The Pittsburgh Penguins weren't supposed to win their last championship either. They weren't supposed to win the Stanley Cup after they fell to 10th in the Eastern Conference standings and got Michel Therrien fired and promoted green WBS head coach Dan Bylsma to take his place. They weren't supposed to win after falling behind 0-2 against the Capitals in the 2nd round, and they certainly weren't supposed to win the Stanley Cup after falling behind 0-2 against the Detroit Red Wings in the Finals, needing to win four out of five games to lift the Cup, but the 2009 season ended with Sidney Crosby taking the Lord Stanley's silver chalice from Gary Bettman.
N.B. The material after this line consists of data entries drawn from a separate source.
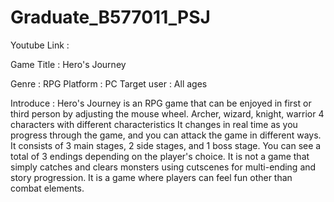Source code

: # Graduate_B577011_PSJ
Youtube Link :

Game Title : Hero's Journey

Genre : RPG
Platform : PC
Target user : All ages

Introduce : 
Hero's Journey is an RPG game that can be enjoyed in first or third person by adjusting the mouse wheel.
Archer, wizard, knight, warrior 4 characters with different characteristics
It changes in real time as you progress through the game, and you can attack the game in different ways.
It consists of 3 main stages, 2 side stages, and 1 boss stage.
You can see a total of 3 endings depending on the player's choice.
It is not a game that simply catches and clears monsters using cutscenes for multi-ending and story progression.
It is a game where players can feel fun other than combat elements.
The Pittsburgh Penguins weren't supposed to win either of these Stanley Cups, but they were supposed to win arguably every season in between. With their victory in 2009, the Pens behind Sidney Crosby and Evgeni Malkin were supposed to turn into a dynasty a la the Edmonton Oilers in the 1980s. Only, it didn't happen for so many years. The team had a 3-2 series lead against the Montreal Canadiens in 2010 with a chance to return to the Eastern Conference Finals for the 3rd straight year, but they ultimately fell short and it was chalked up to fatigue. The following season, with both Crosby and Malkin out with injuries, blowing a 3-1 series lead many thought they couldn't get in the first place was another understandable outcome.
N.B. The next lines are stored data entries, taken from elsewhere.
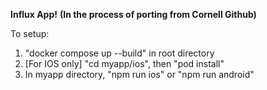 **Influx App!**
**(In the process of porting from Cornell Github)**

To setup:
1. "docker compose up --build" in root directory
2. [For IOS only] "cd myapp/ios", then "pod install"
3. In myapp directory, "npm run ios" or "npm run android"
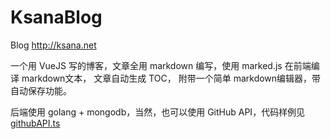 # KsanaBlog
Blog http://ksana.net

一个用 VueJS 写的博客，文章全用 markdown 编写，使用 marked.js 在前端编译 markdown文本，
文章自动生成 TOC， 附带一个简单 markdown编辑器，带自动保存功能。

后端使用 golang + mongodb，当然，也可以使用 GitHub API，代码样例见 [githubAPI.ts](https://github.com/lzcers/KsanaBlog/blob/develop/src/api/githubAPI.ts)
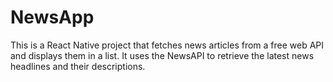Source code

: # NewsApp
This is a React Native project that fetches news articles from a free web API and displays them in a list. It uses the NewsAPI to retrieve the latest news headlines and their descriptions.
Starting with 2012, the pressure began to mount and it was harder for ownership and the fans to excuse away the playoff exits. Crosby's return at the end of the season vaulted Pittsburgh to Stanley Cup favorites, but they couldn't get past the Flyers in what ended up being a first round meltdown. They took the Eastern Conference's top seed in 2013, but managed only 2 goals in being swept by the Boston Bruins. They grabbed a 3-1 series lead against the New York Rangers in 2014 with a chance for a return appearance in the conference finals but again lost three straight to punch their ticket out of the playoffs. It was the last straw, and it cost both Dan Bylsma and Ray Shero their jobs.
With the league ready to close the window on the Crosby and Malkin years in Pittsburgh, they busted right through with another championship, with credit to the work Mike Sullivan did behind the bench and Jim Rutherford and company did in adding talent to a team that hadn't been able to properly support their superstar centers. In came Phil Kessel, Nick Bonino, Eric Fehr, Trevor Daley, Carl Hagelin, and Justin Schultz. Conor Sheary, Bryan Rust, Tom Kuhnhackl, and Matt Murray provided a jolt of youth and enthusiasm from the AHL. And the team has a whole hit their stride late in the year and rode it to the a Cup victory.
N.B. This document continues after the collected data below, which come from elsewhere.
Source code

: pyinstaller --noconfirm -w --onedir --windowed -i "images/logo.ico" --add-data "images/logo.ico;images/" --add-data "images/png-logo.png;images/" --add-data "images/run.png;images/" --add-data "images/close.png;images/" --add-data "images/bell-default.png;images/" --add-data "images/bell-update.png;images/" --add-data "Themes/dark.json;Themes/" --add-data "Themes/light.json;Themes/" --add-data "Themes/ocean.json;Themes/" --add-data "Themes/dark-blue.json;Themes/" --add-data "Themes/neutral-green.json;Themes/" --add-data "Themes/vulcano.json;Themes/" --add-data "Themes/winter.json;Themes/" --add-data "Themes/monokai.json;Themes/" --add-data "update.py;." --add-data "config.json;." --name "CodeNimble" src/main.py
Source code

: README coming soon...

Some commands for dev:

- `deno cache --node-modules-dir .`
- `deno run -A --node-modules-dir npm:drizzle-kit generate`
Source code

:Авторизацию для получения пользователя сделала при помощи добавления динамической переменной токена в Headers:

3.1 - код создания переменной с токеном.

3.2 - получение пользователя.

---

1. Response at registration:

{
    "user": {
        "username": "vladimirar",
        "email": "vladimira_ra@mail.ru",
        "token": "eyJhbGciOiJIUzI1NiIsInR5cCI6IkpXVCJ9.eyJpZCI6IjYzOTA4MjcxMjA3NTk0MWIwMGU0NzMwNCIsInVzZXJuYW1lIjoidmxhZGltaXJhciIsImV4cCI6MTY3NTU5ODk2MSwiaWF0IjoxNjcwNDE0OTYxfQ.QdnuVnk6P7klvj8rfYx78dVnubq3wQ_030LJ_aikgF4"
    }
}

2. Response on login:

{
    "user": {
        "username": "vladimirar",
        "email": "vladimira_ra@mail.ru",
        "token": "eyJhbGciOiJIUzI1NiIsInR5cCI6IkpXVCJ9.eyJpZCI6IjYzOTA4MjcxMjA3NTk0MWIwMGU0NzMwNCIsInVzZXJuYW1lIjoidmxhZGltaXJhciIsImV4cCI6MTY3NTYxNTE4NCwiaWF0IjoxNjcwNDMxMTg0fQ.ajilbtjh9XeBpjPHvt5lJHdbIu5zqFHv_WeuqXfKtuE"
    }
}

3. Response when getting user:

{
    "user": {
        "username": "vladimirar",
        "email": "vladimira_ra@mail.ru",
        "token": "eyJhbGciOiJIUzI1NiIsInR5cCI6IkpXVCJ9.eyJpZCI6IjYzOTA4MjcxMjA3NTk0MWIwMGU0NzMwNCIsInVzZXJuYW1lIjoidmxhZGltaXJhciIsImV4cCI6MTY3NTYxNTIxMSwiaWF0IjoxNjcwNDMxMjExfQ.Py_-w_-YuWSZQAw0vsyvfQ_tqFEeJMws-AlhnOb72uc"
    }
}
It just goes to show that hockey can be an unpredictable game, especially once the puck drops on the postseason. Pittsburgh's three best finishes in recent years have come from when no one expected them. Living and dying with each and every victory, having a Stanley Cup or bust mentality, just focuses on the pinnacle without enjoying the ride. When the Penguins won the Cup in 2009, big things were expected for the team in its near future. It's highly unlikely that anyone talks of a budding dynasty this time around, and maybe that's for the better. This team has always been best when they've been written off and had something to prove, and after what's felt like seven long years, they're finally cashing in on long expected Stanley Cup glory, and that's certainly made those years well worth the wait.